Singaporeans who want to tap into the Seniors’ Mobility and Enabling Fund can now do so at 114 access points at restructured hospitals, community hospitals and seniors activity centres.
SINGAPORE: Singaporeans who want to tap into the Seniors’ Mobility and Enabling Fund can now do so at more places.
There are now 114 access points at restructured hospitals, community hospitals and seniors activity centres.
The fund, which aims to help seniors remain mobile and live independently, was enhanced to S$50 million during Budget 2013. Since July 1, 700 applications have been approved.
Minister of State for Health, Dr Amy Khor explained: “We have implemented a simplified means-testing framework for the elderly living in three-room HDB flats and smaller so that they can automatically receive subsidies for assistive devices that cost less than $500. We have also expanded the use of the fund to also include consumables for a limited number of seniors who are receiving home healthcare services.”

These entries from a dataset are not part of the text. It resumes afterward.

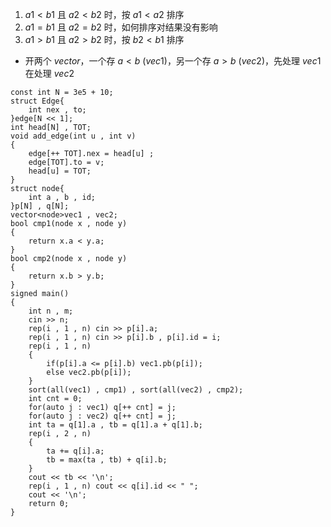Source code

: 1. $a1<b1$ 且 $a2<b2$ 时，按 $a1<a2$ 排序
2. $a1=b1$ 且 $a2=b2$ 时，如何排序对结果没有影响
3. $a1>b1$ 且 $a2>b2$ 时，按 $b2<b1$ 排序

+ 开两个 $vector$，一个存 $a<b$ $(vec1)$，另一个存 $a>b$ $(vec2)$，先处理 $vec1$ 在处理 $vec2$

```text
const int N = 3e5 + 10;
struct Edge{
	int nex , to;
}edge[N << 1];
int head[N] , TOT;
void add_edge(int u , int v)
{
	edge[++ TOT].nex = head[u] ;
	edge[TOT].to = v;
	head[u] = TOT;
}
struct node{
	int a , b , id;
}p[N] , q[N];
vector<node>vec1 , vec2;
bool cmp1(node x , node y)
{
	return x.a < y.a;
}
bool cmp2(node x , node y)
{
	return x.b > y.b;
}
signed main()
{
	int n , m;
	cin >> n;
	rep(i , 1 , n) cin >> p[i].a;
	rep(i , 1 , n) cin >> p[i].b , p[i].id = i;
	rep(i , 1 , n)
	{
		if(p[i].a <= p[i].b) vec1.pb(p[i]);
		else vec2.pb(p[i]);
	}
	sort(all(vec1) , cmp1) , sort(all(vec2) , cmp2);
	int cnt = 0;
	for(auto j : vec1) q[++ cnt] = j;
	for(auto j : vec2) q[++ cnt] = j; 
	int ta = q[1].a , tb = q[1].a + q[1].b;
	rep(i , 2 , n)
	{
		ta += q[i].a;
		tb = max(ta , tb) + q[i].b;
	}
	cout << tb << '\n';
	rep(i , 1 , n) cout << q[i].id << " ";
	cout << '\n';
	return 0;
}
```

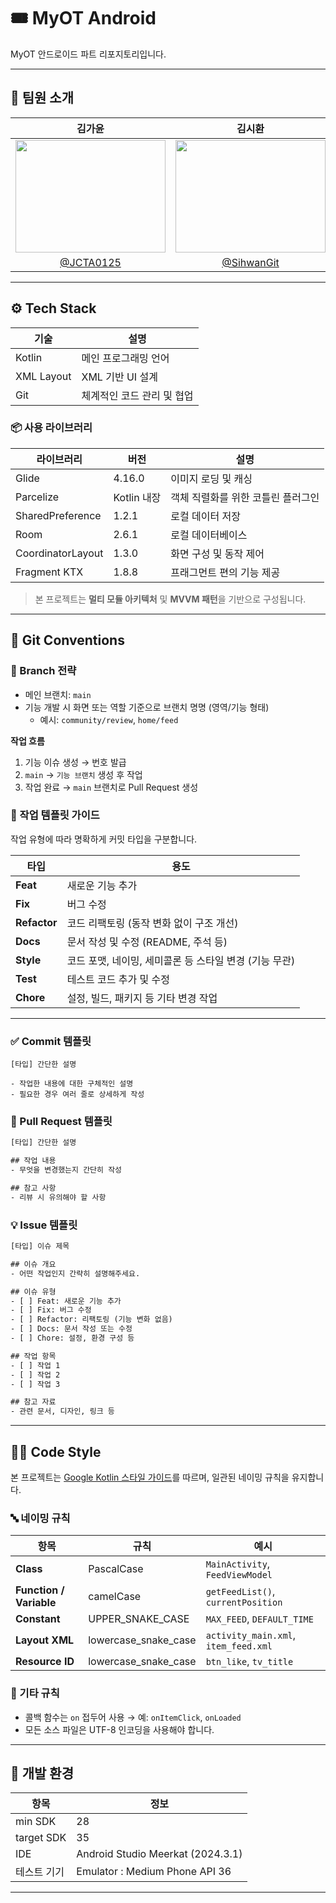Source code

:# 🎟️ MyOT Android
MyOT 안드로이드 파트 리포지토리입니다.

---

## 👥 팀원 소개

| 김가윤 | 김시환 | 황승민 |
|:---:|:---:|:---:|
| <img src="https://github.com/JCTA0125.png" width="240" height="180"> | <img src="https://github.com/SihwanGit.png" width="240" height="180"> | <img src="https://github.com/sxunxin.png" width="240" height="180"> |
| [@JCTA0125](https://github.com/JCTA0125) | [@SihwanGit](https://github.com/SihwanGit) | [@sxunxin](https://github.com/sxunxin) |

---

## ⚙️ Tech Stack

| 기술 | 설명 |
|------|------|
| Kotlin | 메인 프로그래밍 언어 |
| XML Layout | XML 기반 UI 설계 |
| Git | 체계적인 코드 관리 및 협업 |

### 📦 사용 라이브러리

| 라이브러리 | 버전 | 설명 |
|------------|------|------|
| Glide | 4.16.0 | 이미지 로딩 및 캐싱 |
| Parcelize | Kotlin 내장 | 객체 직렬화를 위한 코틀린 플러그인 |
| SharedPreference | 1.2.1 | 로컬 데이터 저장 |
| Room | 2.6.1 | 로컬 데이터베이스 |
| CoordinatorLayout | 1.3.0 | 화면 구성 및 동작 제어 |
| Fragment KTX | 1.8.8 | 프래그먼트 편의 기능 제공 |

> 본 프로젝트는 **멀티 모듈 아키텍처** 및 **MVVM 패턴**을 기반으로 구성됩니다.

---

## 🧭 Git Conventions

### 📌 Branch 전략

- 메인 브랜치: `main`
- 기능 개발 시 화면 또는 역할 기준으로 브랜치 명명 (영역/기능 형태)
  - 예시: `community/review`, `home/feed`

**작업 흐름**  
1. 기능 이슈 생성 → 번호 발급  
2. `main` → `기능 브랜치` 생성 후 작업  
3. 작업 완료 → `main` 브랜치로 Pull Request 생성

### 📌 작업 템플릿 가이드

작업 유형에 따라 명확하게 커밋 타입을 구분합니다.

| 타입 | 용도 |
|------|------|
| **Feat** | 새로운 기능 추가 |
| **Fix** | 버그 수정 |
| **Refactor** | 코드 리팩토링 (동작 변화 없이 구조 개선) |
| **Docs** | 문서 작성 및 수정 (README, 주석 등) |
| **Style** | 코드 포맷, 네이밍, 세미콜론 등 스타일 변경 (기능 무관) |
| **Test** | 테스트 코드 추가 및 수정 |
| **Chore** | 설정, 빌드, 패키지 등 기타 변경 작업 |

---

### ✅ Commit 템플릿

```text
[타입] 간단한 설명

- 작업한 내용에 대한 구체적인 설명
- 필요한 경우 여러 줄로 상세하게 작성
```

### 📝 Pull Request 템플릿

```txt
[타입] 간단한 설명

## 작업 내용
- 무엇을 변경했는지 간단히 작성

## 참고 사항
- 리뷰 시 유의해야 할 사항
```


### 💡 Issue 템플릿

```txt
[타입] 이슈 제목

## 이슈 개요
- 어떤 작업인지 간략히 설명해주세요.

## 이슈 유형
- [ ] Feat: 새로운 기능 추가
- [ ] Fix: 버그 수정
- [ ] Refactor: 리팩토링 (기능 변화 없음)
- [ ] Docs: 문서 작성 또는 수정
- [ ] Chore: 설정, 환경 구성 등

## 작업 항목
- [ ] 작업 1
- [ ] 작업 2
- [ ] 작업 3

## 참고 자료
- 관련 문서, 디자인, 링크 등
```

---

## 🧑‍💻 Code Style

본 프로젝트는 [Google Kotlin 스타일 가이드](https://developer.android.com/kotlin/style-guide?hl=ko)를 따르며, 일관된 네이밍 규칙을 유지합니다.

### 🔤 네이밍 규칙

| 항목 | 규칙 | 예시 |
|------|------|------|
| **Class** | PascalCase | `MainActivity`, `FeedViewModel` |
| **Function / Variable** | camelCase | `getFeedList()`, `currentPosition` |
| **Constant** | UPPER_SNAKE_CASE | `MAX_FEED`, `DEFAULT_TIME` |
| **Layout XML** | lowercase_snake_case | `activity_main.xml`, `item_feed.xml` |
| **Resource ID** | lowercase_snake_case | `btn_like`, `tv_title` |

### 📌 기타 규칙

- 콜백 함수는 `on` 접두어 사용 → 예: `onItemClick`, `onLoaded`
- 모든 소스 파일은 UTF-8 인코딩을 사용해야 합니다.
  
---

## 🧪 개발 환경

| 항목 | 정보 |
|------|------|
| min SDK | 28 |
| target SDK | 35 |
| IDE | Android Studio Meerkat (2024.3.1) |
| 테스트 기기 | Emulator : Medium Phone API 36 |

---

As part of the government’s efforts to help Singaporeans age gracefully, Marine Parade was chosen for a pilot programme to implement various initiatives to help Singaporeans age in the community.
If these programmes are successful in Marine Parade, they will be implemented in different parts of Singapore. So far, there has been good progress in the pilot project in Marine Parade.
Emeritus Senior Minister Goh Chok Tong, who is also MP for Marine Parade, said the government is trying to make Singapore a senior-friendly country and so he offered Marine Parade to be piloted for programmes on ageing in the community.
Mr Goh visited three flats to meet older residents who have benefitted from the seniors’ mobility fund.
He said: “If I can make Marine Parade a senior-friendly estate with a happy environment for them, likewise, we can do it for the whole of Singapore. Marine Parade has worked very well with the government to upgrade the physical features of Marine Parade into senior friendly features. Even in Marine Parade, I am now thinking of Community Integrated Care for senior citizens.
“In other words, get the community, the families, the government to see how we can approach this in total, starting with financial education, active ageing programmes, and very importantly, moving up to integrated care.”
Mr Goh said he intends to firm up the plan with agencies like People’s Association, the Health Ministry and the Social and Family Development Ministry before approaching the government for some support.